__EXERCISE__: Here are some records; copy every line that holds the word "read".

********************

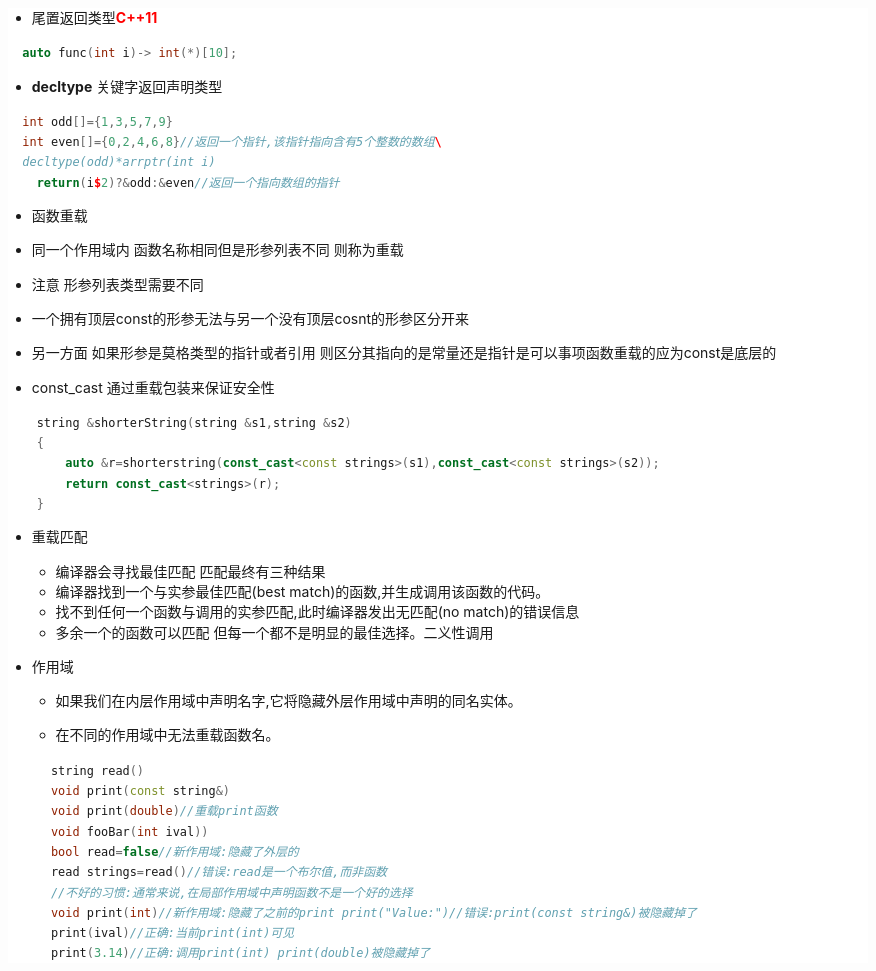 * 尾置返回类型<font color= #FF0000><b>C++11</b></font> 

```C++
  auto func(int i)-> int(*)[10];
```

*  **decltype** 关键字返回声明类型

```C++
  int odd[]={1,3,5,7,9}
  int even[]={0,2,4,6,8}//返回一个指针,该指针指向含有5个整数的数组\
  decltype(odd)*arrptr(int i)
  	return(i$2)?&odd:&even//返回一个指向数组的指针
```

*  函数重载

  * 同一个作用域内 函数名称相同但是形参列表不同 则称为重载

  * 注意 形参列表类型需要不同

  * 一个拥有顶层const的形参无法与另一个没有顶层cosnt的形参区分开来 

  * 另一方面 如果形参是莫格类型的指针或者引用  则区分其指向的是常量还是指针是可以事项函数重载的应为const是底层的

  * const_cast 通过重载包装来保证安全性

```C++
    string &shorterString(string &s1,string &s2)
    {
        auto &r=shorterstring(const_cast<const strings>(s1),const_cast<const strings>(s2)); 
    	return const_cast<strings>(r);
    }
```

  * 重载匹配

    * 编译器会寻找最佳匹配 匹配最终有三种结果
    * 编译器找到一个与实参最佳匹配(best match)的函数,并生成调用该函数的代码。
    * 找不到任何一个函数与调用的实参匹配,此时编译器发出无匹配(no match)的错误信息
    * 多余一个的函数可以匹配 但每一个都不是明显的最佳选择。二义性调用

  * 作用域

    * 如果我们在内层作用域中声明名字,它将隐藏外层作用域中声明的同名实体。

    * 在不同的作用域中无法重载函数名。

```C++
      string read()
      void print(const string&)
      void print(double)//重载print函数
      void fooBar(int ival))
      bool read=false//新作用域:隐藏了外层的
      read strings=read()//错误:read是一个布尔值,而非函数
      //不好的习惯:通常来说,在局部作用域中声明函数不是一个好的选择
      void print(int)//新作用域:隐藏了之前的print print("Value:")//错误:print(const string&)被隐藏掉了
      print(ival)//正确:当前print(int)可见
      print(3.14)//正确:调用print(int) print(double)被隐藏掉了
```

********************

__RESPONSE TO THIS EXERCISE__:
      string read()
      bool read=false//新作用域:隐藏了外层的
      read strings=read()//错误:read是一个布尔值,而非函数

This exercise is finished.